When building businesses it’s of paramount importance to measure what’s working and what’s not. This is especially true for companies that are API-first. They need to know:

  • Whether their APIs are stable - Are their customers happy
  • How many customers are using their APIs - Is it a viable business
  • What API features are used and how are they used - What product enhancements need to be made
  • Criteria that doesn’t necessarily map directly to technical aspects of the API, such as who are their users and how were they acquired

Moesif API Analytics allows merging the business and technical perspectives, so as to present a complete picture of the operating environment. Our solution utilizes a funnel that starts from the earliest interaction a customer has with our landing pages, transitions through integration and TTFHH, and ends with the customer in the steady-state passing billions of API calls a day.

Developer Attribution

Developer Attribution is the act of attributing a developer that uses our service to the channel that they found our service in the first place. Like Facebook Ads, Google search results, blog articles, or Tweets.

Usually, the developers who use our APIs are on a journey.

  1. They find out about our service
  2. They start using our service
  3. They stop using our service

The first step in that journey is the most important one because if nobody knows about our API, it can be the best thing humankind ever created but no one uses it.

This makes it crucial to find out what marketing efforts led to a conversion, in this case, signup, and which didn’t.

It’s also vital to know via which channel the developer found us in the later steps of the journey.

It could be that developers coming from a specific channel all stop using our API after a short time. Tracking that information would allow us to check if these channels would create wrong expectations for developers.

With the knowledge about how a user got to us, we could change the information we provide via that channel or we could improve our API to meet these expectations.

Many factors make or break an API business, and not all of them are technical.

Moesif Browser SDK

Most of the Moesif SDKs run on the backend.
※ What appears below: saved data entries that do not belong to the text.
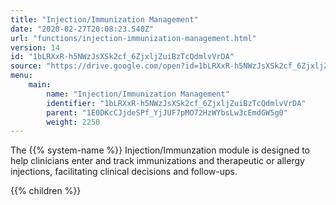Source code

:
 ```yaml
---
title: "Injection/Immunization Management"
date: "2020-02-27T20:08:23.540Z"
url: "functions/injection-immunization-management.html"
version: 14
id: "1bLRXxR-h5NWzJsXSk2cf_6ZjxljZuiBzTcQdmlvVrDA"
source: "https://drive.google.com/open?id=1bLRXxR-h5NWzJsXSk2cf_6ZjxljZuiBzTcQdmlvVrDA"
menu:
    main:
        name: "Injection/Immunization Management"
        identifier: "1bLRXxR-h5NWzJsXSk2cf_6ZjxljZuiBzTcQdmlvVrDA"
        parent: "1E0DKcCJjdeSPf_YjJUF7pMO72HzWYbsLw3cEmdGW5g0"
        weight: 2250
---
```









The {{% system-name %}} Injection/Immunzation module is designed to help clinicians enter and track immunizations and therapeutic or allergy injections, facilitating clinical decisions and follow-ups.







{{% children %}}

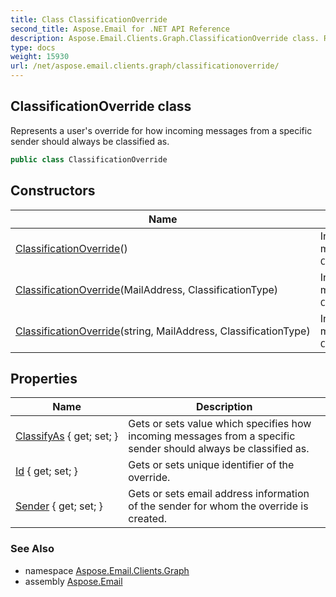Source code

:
 ```yaml
---
title: Class ClassificationOverride
second_title: Aspose.Email for .NET API Reference
description: Aspose.Email.Clients.Graph.ClassificationOverride class. Represents a users override for how incoming messages from a specific sender should always be classified as
type: docs
weight: 15930
url: /net/aspose.email.clients.graph/classificationoverride/
---
```

## ClassificationOverride class

Represents a user's override for how incoming messages from a specific sender should always be classified as.

```csharp
public class ClassificationOverride
```

## Constructors

| Name | Description |
| --- | --- |
| [ClassificationOverride](classificationoverride/#constructor)() | Initalizes static members of class `ClassificationOverride`. |
| [ClassificationOverride](classificationoverride/#constructor_1)(MailAddress, ClassificationType) | Initalizes static members of class `ClassificationOverride`. |
| [ClassificationOverride](classificationoverride/#constructor_2)(string, MailAddress, ClassificationType) | Initalizes static members of class `ClassificationOverride`. |

## Properties

| Name | Description |
| --- | --- |
| [ClassifyAs](../../aspose.email.clients.graph/classificationoverride/classifyas/) { get; set; } | Gets or sets value which specifies how incoming messages from a specific sender should always be classified as. |
| [Id](../../aspose.email.clients.graph/classificationoverride/id/) { get; set; } | Gets or sets unique identifier of the override. |
| [Sender](../../aspose.email.clients.graph/classificationoverride/sender/) { get; set; } | Gets or sets email address information of the sender for whom the override is created. |

### See Also

* namespace [Aspose.Email.Clients.Graph](../../aspose.email.clients.graph/)
* assembly [Aspose.Email](../../)


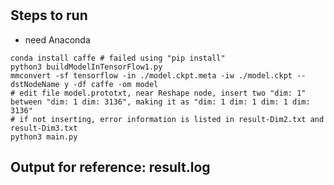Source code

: #

## Steps to run

+ need Anaconda

```shell
conda install caffe # failed using "pip install"
python3 buildModelInTensorFlow1.py
mmconvert -sf tensorflow -in ./model.ckpt.meta -iw ./model.ckpt --dstNodeName y -df caffe -om model
# edit file model.prototxt, near Reshape node, insert two "dim: 1" between "dim: 1 dim: 3136", making it as "dim: 1 dim: 1 dim: 1 dim: 3136"
# if not inserting, error information is listed in result-Dim2.txt and result-Dim3.txt
python3 main.py
```

## Output for reference: result.log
They capture all requests our APIs receive and requests we send to third-party APIs from there.

However, to get a full understanding of the user journey, we also need some way to achieve developer attribution, that is, to find out how a user found us.

For this problem, Moesif offers a JavaScript-based SDK that runs in the browser.
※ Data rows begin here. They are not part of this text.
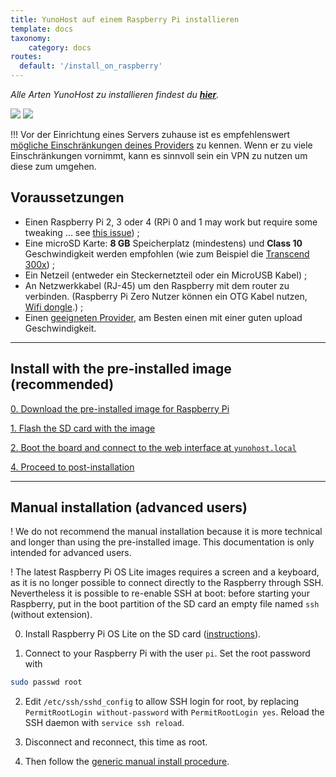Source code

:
 ```yaml
---
title: YunoHost auf einem Raspberry Pi installieren
template: docs
taxonomy:
    category: docs
routes:
  default: '/install_on_raspberry'
---
```


*Alle Arten YunoHost zu installieren findest du **[hier](/install)**.*

![](image://raspberrypi.jpg?resize=300)
![](image://micro-sd-card.jpg)

!!! Vor der Einrichtung eines Servers zuhause ist es empfehlenswert [mögliche Einschränkungen deines Providers](/isp) zu kennen. Wenn er zu viele Einschränkungen vornimmt, kann es sinnvoll sein ein VPN zu nutzen um diese zum umgehen.

## Voraussetzungen

- Einen Raspberry Pi 2, 3 oder 4 (RPi 0 and 1 may work but require some tweaking ... see [this issue](https://github.com/YunoHost/issues/issues/1423)) ;
- Eine microSD Karte: **8 GB** Speicherplatz (mindestens) und **Class 10** Geschwindigkeit werden empfohlen (wie zum Beispiel die [Transcend 300x](http://www.amazon.fr/Transcend-microSDHC-adaptateur-TS32GUSDU1E-Emballage/dp/B00CES44EO)) ;
- Ein Netzeil (entweder ein Steckernetzteil oder ein MicroUSB Kabel) ;
- An Netzwerkkabel (RJ-45) um den Raspberry mit dem router zu verbinden. (Raspberry Pi Zero Nutzer können ein OTG Kabel nutzen, [Wifi dongle](https://core-electronics.com.au/tutorials/raspberry-pi-zerow-headless-wifi-setup.html).) ;
- Einen [geeigneten Provider](/isp), am Besten einen mit einer guten upload Geschwindigkeit.

---

## Install with the pre-installed image (recommended)

<a class="btn btn-lg btn-default" href="/images">0. Download the pre-installed image for Raspberry Pi</a>

<a class="btn btn-lg btn-default" href="/burn_or_copy_iso">1. Flash the SD card with the image</a>

<a class="btn btn-lg btn-default" href="/plug_and_boot">2. Boot the board and connect to the web interface at `yunohost.local`</a>

<a class="btn btn-lg btn-default" href="/postinstall">4. Proceed to post-installation</a>

---

## Manual installation (advanced users)

!  We do not recommend the manual installation because it is more technical and longer than using the pre-installed image. This documentation is only intended for advanced users.

! The latest Raspberry Pi OS Lite images requires a screen and a keyboard, as it is no longer possible to connect directly to the Raspberry through SSH. Nevertheless it is possible to re-enable SSH at boot: before starting your Raspberry, put in the boot partition of the SD card an empty file named `ssh` (without extension).

0. Install Raspberry Pi OS Lite on the SD card ([instructions](https://www.raspberrypi.org/downloads/raspberry-pi-os/)).

1. Connect to your Raspberry Pi with the user `pi`. Set the root password with 
```bash
sudo passwd root
```

2. Edit `/etc/ssh/sshd_config` to allow SSH login for root, by replacing `PermitRootLogin without-password` with `PermitRootLogin yes`. Reload the SSH daemon with `service ssh reload`.

3. Disconnect and reconnect, this time as root.

4. Then follow the <a href="/install_manually">generic manual install procedure</a>.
It’s a bit like Google Analytics but fully integrated with the rest of our API analytics.

It automatically captures requests send to our APIs and third-party APIs on the client-side. All the things the backend wouldn’t even notice.

Campaign Data

One beautiful thing about the Moesif Browser SDK is, it also captures information about the users that send these requests.

This identifying information includes user or session IDs, but also custom data, like email, name, age, gender, company, location, etc.

However, it also captures campaign data, like the referring website or UTM parameters.

UTM Parameters

UTM stands for Urchin Tracking Module, which was the name of the Google Analytics predecessor. It’s a set of parameters stored in the query string or a cookie that tell a website where the current user came from, like the referrer, but also a bunch of extra information often used for marketing campaigns.

  • utm_source is like the referrer
  • utm_medium if the link was in an app, email or some other medium
  • utm_campaign which marketing campaign this link belongs to
  • utm_term which search terms were used to get to the link
  • utm_content at which location of a site, email or app the link was

Auto Capture

The Moesif Browser SDK automatically captures those values if available and associate the user or session ID with it. This allows us to find out which API requests belong to what marketing campaign.

We can then ask questions like:

  • How did a user from Facebook ads use our API?
  • Are there marketing channels that lead to more long term users than others?
  • Are there significant differences in API usage between users that came from Google and users that came from Twitter?
  • etc.

Conclusion

Using one coherent solution for API monitoring and business analytics can help to ask high-level questions about marketing in conjunction with API usage.

Getting the whole picture is crucial in business, and the fact that we probably never meet our customers in person makes it even harder to see what is happening.

Using different analytics solutions for these problems requires us to link them in some kind of way, but the Moesif API analytics suite, with its services and all the SDKs for different frontends and backends, helps to get it all covered.